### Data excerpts

::::::::

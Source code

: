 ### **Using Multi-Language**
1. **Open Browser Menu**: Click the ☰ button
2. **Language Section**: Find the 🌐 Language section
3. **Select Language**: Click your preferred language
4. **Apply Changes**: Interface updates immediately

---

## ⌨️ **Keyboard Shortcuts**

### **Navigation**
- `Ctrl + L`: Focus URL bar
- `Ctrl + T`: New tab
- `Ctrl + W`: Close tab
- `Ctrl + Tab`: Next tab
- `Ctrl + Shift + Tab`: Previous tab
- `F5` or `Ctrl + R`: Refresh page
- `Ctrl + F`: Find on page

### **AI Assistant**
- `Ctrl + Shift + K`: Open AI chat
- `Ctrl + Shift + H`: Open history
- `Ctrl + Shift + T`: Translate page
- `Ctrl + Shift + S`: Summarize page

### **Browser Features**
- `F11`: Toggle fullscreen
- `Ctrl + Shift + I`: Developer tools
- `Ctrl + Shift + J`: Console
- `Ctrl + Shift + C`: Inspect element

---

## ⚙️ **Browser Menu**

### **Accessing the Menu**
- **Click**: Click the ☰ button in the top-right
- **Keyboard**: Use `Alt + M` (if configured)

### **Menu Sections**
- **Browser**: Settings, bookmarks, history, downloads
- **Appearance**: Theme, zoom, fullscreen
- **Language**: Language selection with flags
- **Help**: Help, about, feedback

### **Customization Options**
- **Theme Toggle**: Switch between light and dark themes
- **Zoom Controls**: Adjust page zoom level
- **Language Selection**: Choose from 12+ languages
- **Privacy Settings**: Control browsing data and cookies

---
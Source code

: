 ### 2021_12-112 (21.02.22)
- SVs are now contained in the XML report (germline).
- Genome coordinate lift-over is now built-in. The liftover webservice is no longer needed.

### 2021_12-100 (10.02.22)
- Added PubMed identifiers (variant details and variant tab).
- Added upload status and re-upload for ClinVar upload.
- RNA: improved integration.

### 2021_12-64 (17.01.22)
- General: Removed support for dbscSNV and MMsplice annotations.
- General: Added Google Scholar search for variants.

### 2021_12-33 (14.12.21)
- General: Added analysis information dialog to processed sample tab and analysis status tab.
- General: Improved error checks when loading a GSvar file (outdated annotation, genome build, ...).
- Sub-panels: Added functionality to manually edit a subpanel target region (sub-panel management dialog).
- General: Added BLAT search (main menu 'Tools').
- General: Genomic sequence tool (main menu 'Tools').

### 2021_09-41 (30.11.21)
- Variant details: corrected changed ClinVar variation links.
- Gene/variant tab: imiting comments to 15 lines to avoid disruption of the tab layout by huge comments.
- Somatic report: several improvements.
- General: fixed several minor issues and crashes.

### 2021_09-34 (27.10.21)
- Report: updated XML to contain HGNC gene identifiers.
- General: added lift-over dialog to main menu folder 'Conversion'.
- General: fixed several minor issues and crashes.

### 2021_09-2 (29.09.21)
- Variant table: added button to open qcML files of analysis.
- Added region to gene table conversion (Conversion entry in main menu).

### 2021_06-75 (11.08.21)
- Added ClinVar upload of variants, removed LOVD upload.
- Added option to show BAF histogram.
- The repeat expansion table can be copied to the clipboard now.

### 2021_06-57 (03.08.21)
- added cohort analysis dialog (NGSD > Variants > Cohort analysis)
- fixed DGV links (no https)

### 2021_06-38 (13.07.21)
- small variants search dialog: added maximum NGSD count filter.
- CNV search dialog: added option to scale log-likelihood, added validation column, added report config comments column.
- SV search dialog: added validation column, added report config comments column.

::::::::

Write out each entry again, character for character.

Source code

: ### **Using Multi-Language**
1. **Open Browser Menu**: Click the ☰ button
2. **Language Section**: Find the 🌐 Language section
3. **Select Language**: Click your preferred language
4. **Apply Changes**: Interface updates immediately

---

## ⌨️ **Keyboard Shortcuts**

### **Navigation**
- `Ctrl + L`: Focus URL bar
- `Ctrl + T`: New tab
- `Ctrl + W`: Close tab
- `Ctrl + Tab`: Next tab
- `Ctrl + Shift + Tab`: Previous tab
- `F5` or `Ctrl + R`: Refresh page
- `Ctrl + F`: Find on page

### **AI Assistant**
- `Ctrl + Shift + K`: Open AI chat
- `Ctrl + Shift + H`: Open history
- `Ctrl + Shift + T`: Translate page
- `Ctrl + Shift + S`: Summarize page

### **Browser Features**
- `F11`: Toggle fullscreen
- `Ctrl + Shift + I`: Developer tools
- `Ctrl + Shift + J`: Console
- `Ctrl + Shift + C`: Inspect element

---

## ⚙️ **Browser Menu**

### **Accessing the Menu**
- **Click**: Click the ☰ button in the top-right
- **Keyboard**: Use `Alt + M` (if configured)

### **Menu Sections**
- **Browser**: Settings, bookmarks, history, downloads
- **Appearance**: Theme, zoom, fullscreen
- **Language**: Language selection with flags
- **Help**: Help, about, feedback

### **Customization Options**
- **Theme Toggle**: Switch between light and dark themes
- **Zoom Controls**: Adjust page zoom level
- **Language Selection**: Choose from 12+ languages
- **Privacy Settings**: Control browsing data and cookies

---
Source code

: ### 2021_12-112 (21.02.22)
- SVs are now contained in the XML report (germline).
- Genome coordinate lift-over is now built-in. The liftover webservice is no longer needed.

### 2021_12-100 (10.02.22)
- Added PubMed identifiers (variant details and variant tab).
- Added upload status and re-upload for ClinVar upload.
- RNA: improved integration.

### 2021_12-64 (17.01.22)
- General: Removed support for dbscSNV and MMsplice annotations.
- General: Added Google Scholar search for variants.

### 2021_12-33 (14.12.21)
- General: Added analysis information dialog to processed sample tab and analysis status tab.
- General: Improved error checks when loading a GSvar file (outdated annotation, genome build, ...).
- Sub-panels: Added functionality to manually edit a subpanel target region (sub-panel management dialog).
- General: Added BLAT search (main menu 'Tools').
- General: Genomic sequence tool (main menu 'Tools').

### 2021_09-41 (30.11.21)
- Variant details: corrected changed ClinVar variation links.
- Gene/variant tab: imiting comments to 15 lines to avoid disruption of the tab layout by huge comments.
- Somatic report: several improvements.
- General: fixed several minor issues and crashes.

### 2021_09-34 (27.10.21)
- Report: updated XML to contain HGNC gene identifiers.
- General: added lift-over dialog to main menu folder 'Conversion'.
- General: fixed several minor issues and crashes.

### 2021_09-2 (29.09.21)
- Variant table: added button to open qcML files of analysis.
- Added region to gene table conversion (Conversion entry in main menu).

### 2021_06-75 (11.08.21)
- Added ClinVar upload of variants, removed LOVD upload.
- Added option to show BAF histogram.
- The repeat expansion table can be copied to the clipboard now.

### 2021_06-57 (03.08.21)
- added cohort analysis dialog (NGSD > Variants > Cohort analysis)
- fixed DGV links (no https)

### 2021_06-38 (13.07.21)
- small variants search dialog: added maximum NGSD count filter.
- CNV search dialog: added option to scale log-likelihood, added validation column, added report config comments column.
- SV search dialog: added validation column, added report config comments column.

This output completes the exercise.